◆ **Assigned task**: Once the pictures have been excluded, set down each remaining entry word for word.

Record excerpts: Begin

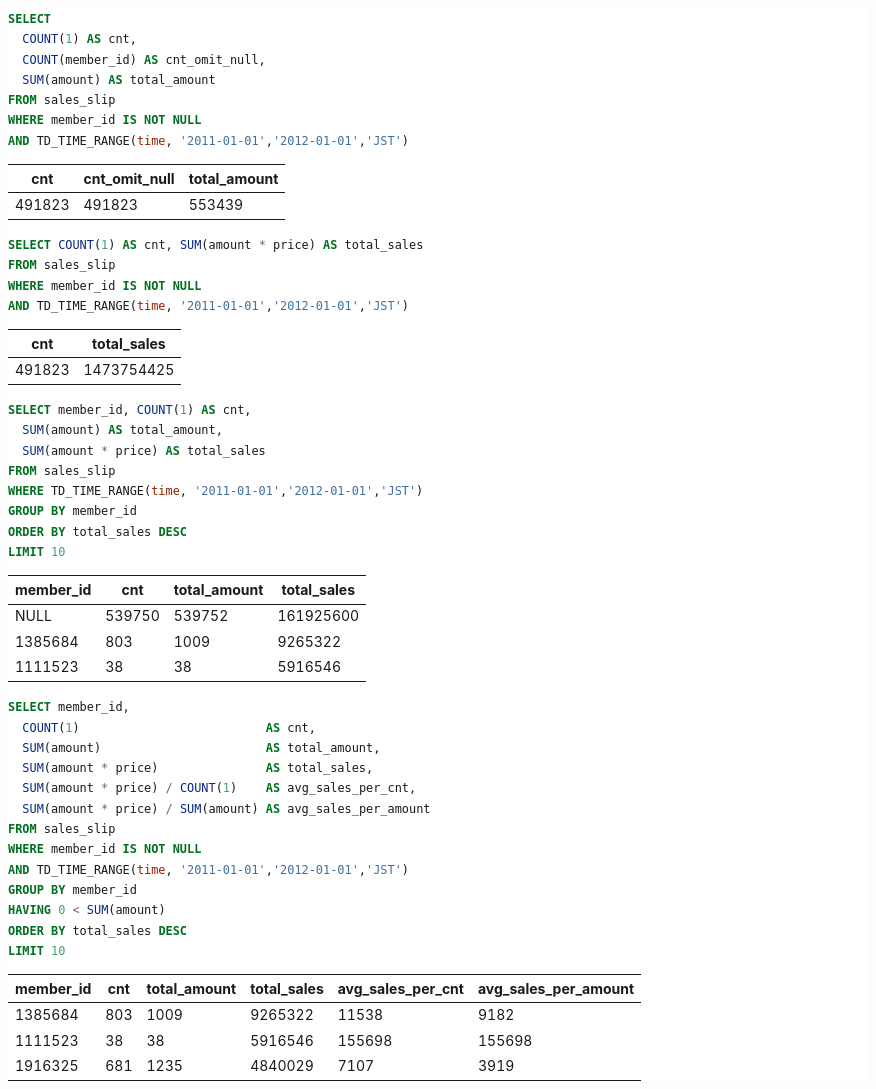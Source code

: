 
```sql
SELECT 
  COUNT(1) AS cnt,
  COUNT(member_id) AS cnt_omit_null, 
  SUM(amount) AS total_amount
FROM sales_slip
WHERE member_id IS NOT NULL
AND TD_TIME_RANGE(time, '2011-01-01','2012-01-01','JST')
```
|cnt       |cnt_omit_null|total_amount|
|----------|-------------|------------|
|491823    |491823       |553439      |


```sql
SELECT COUNT(1) AS cnt, SUM(amount * price) AS total_sales
FROM sales_slip
WHERE member_id IS NOT NULL
AND TD_TIME_RANGE(time, '2011-01-01','2012-01-01','JST')
```
|cnt       |total_sales|
|----------|-----------|
|491823    |1473754425 |


```sql
SELECT member_id, COUNT(1) AS cnt, 
  SUM(amount) AS total_amount,
  SUM(amount * price) AS total_sales
FROM sales_slip
WHERE TD_TIME_RANGE(time, '2011-01-01','2012-01-01','JST')
GROUP BY member_id
ORDER BY total_sales DESC
LIMIT 10
```
|member_id |cnt    |total_amount|total_sales|
|----------|-------|------------|-----------|
|NULL      |539750 |539752      |161925600  |
|1385684   |803    |1009        |9265322    |
|1111523   |38     |38          |5916546    |


```sql
SELECT member_id, 
  COUNT(1)                          AS cnt, 
  SUM(amount)                       AS total_amount,
  SUM(amount * price)               AS total_sales,
  SUM(amount * price) / COUNT(1)    AS avg_sales_per_cnt,
  SUM(amount * price) / SUM(amount) AS avg_sales_per_amount
FROM sales_slip
WHERE member_id IS NOT NULL
AND TD_TIME_RANGE(time, '2011-01-01','2012-01-01','JST')
GROUP BY member_id
HAVING 0 < SUM(amount)
ORDER BY total_sales DESC
LIMIT 10
```
|member_id |cnt    |total_amount|total_sales|avg_sales_per_cnt|avg_sales_per_amount|
|----------|-------|------------|-----------|-----------------|--------------------|
|1385684   |803    |1009        |9265322    |11538            |9182                |
|1111523   |38     |38          |5916546    |155698           |155698              |
|1916325   |681    |1235        |4840029    |7107             |3919                |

Record excerpts: End

◆ **Answer to this problem**:
Source code

: 
```sql
SELECT 
  COUNT(1) AS cnt,
  COUNT(member_id) AS cnt_omit_null, 
  SUM(amount) AS total_amount
FROM sales_slip
WHERE member_id IS NOT NULL
AND TD_TIME_RANGE(time, '2011-01-01','2012-01-01','JST')
```
|cnt       |cnt_omit_null|total_amount|
|----------|-------------|------------|
|491823    |491823       |553439      |


```sql
SELECT COUNT(1) AS cnt, SUM(amount * price) AS total_sales
FROM sales_slip
WHERE member_id IS NOT NULL
AND TD_TIME_RANGE(time, '2011-01-01','2012-01-01','JST')
```
|cnt       |total_sales|
|----------|-----------|
|491823    |1473754425 |


```sql
SELECT member_id, COUNT(1) AS cnt, 
  SUM(amount) AS total_amount,
  SUM(amount * price) AS total_sales
FROM sales_slip
WHERE TD_TIME_RANGE(time, '2011-01-01','2012-01-01','JST')
GROUP BY member_id
ORDER BY total_sales DESC
LIMIT 10
```
|member_id |cnt    |total_amount|total_sales|
|----------|-------|------------|-----------|
|NULL      |539750 |539752      |161925600  |
|1385684   |803    |1009        |9265322    |
|1111523   |38     |38          |5916546    |


```sql
SELECT member_id, 
  COUNT(1)                          AS cnt, 
  SUM(amount)                       AS total_amount,
  SUM(amount * price)               AS total_sales,
  SUM(amount * price) / COUNT(1)    AS avg_sales_per_cnt,
  SUM(amount * price) / SUM(amount) AS avg_sales_per_amount
FROM sales_slip
WHERE member_id IS NOT NULL
AND TD_TIME_RANGE(time, '2011-01-01','2012-01-01','JST')
GROUP BY member_id
HAVING 0 < SUM(amount)
ORDER BY total_sales DESC
LIMIT 10
```
|member_id |cnt    |total_amount|total_sales|avg_sales_per_cnt|avg_sales_per_amount|
|----------|-------|------------|-----------|-----------------|--------------------|
|1385684   |803    |1009        |9265322    |11538            |9182                |
|1111523   |38     |38          |5916546    |155698           |155698              |
|1916325   |681    |1235        |4840029    |7107             |3919                |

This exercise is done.